Each entry below has to be written out again without any change.

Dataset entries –
+---+
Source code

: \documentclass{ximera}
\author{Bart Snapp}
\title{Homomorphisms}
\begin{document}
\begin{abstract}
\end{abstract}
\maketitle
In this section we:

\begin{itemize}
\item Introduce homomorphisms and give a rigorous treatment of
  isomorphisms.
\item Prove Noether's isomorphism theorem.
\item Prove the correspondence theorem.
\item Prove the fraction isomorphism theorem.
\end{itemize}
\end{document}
+---+
WRITTEN RESPONSE –
Source code

: \documentclass{ximera}
\author{Bart Snapp}
\title{Homomorphisms}
\begin{document}
\begin{abstract}
\end{abstract}
\maketitle
In this section we:

\begin{itemize}
\item Introduce homomorphisms and give a rigorous treatment of
  isomorphisms.
\item Prove Noether's isomorphism theorem.
\item Prove the correspondence theorem.
\item Prove the fraction isomorphism theorem.
\end{itemize}
\end{document}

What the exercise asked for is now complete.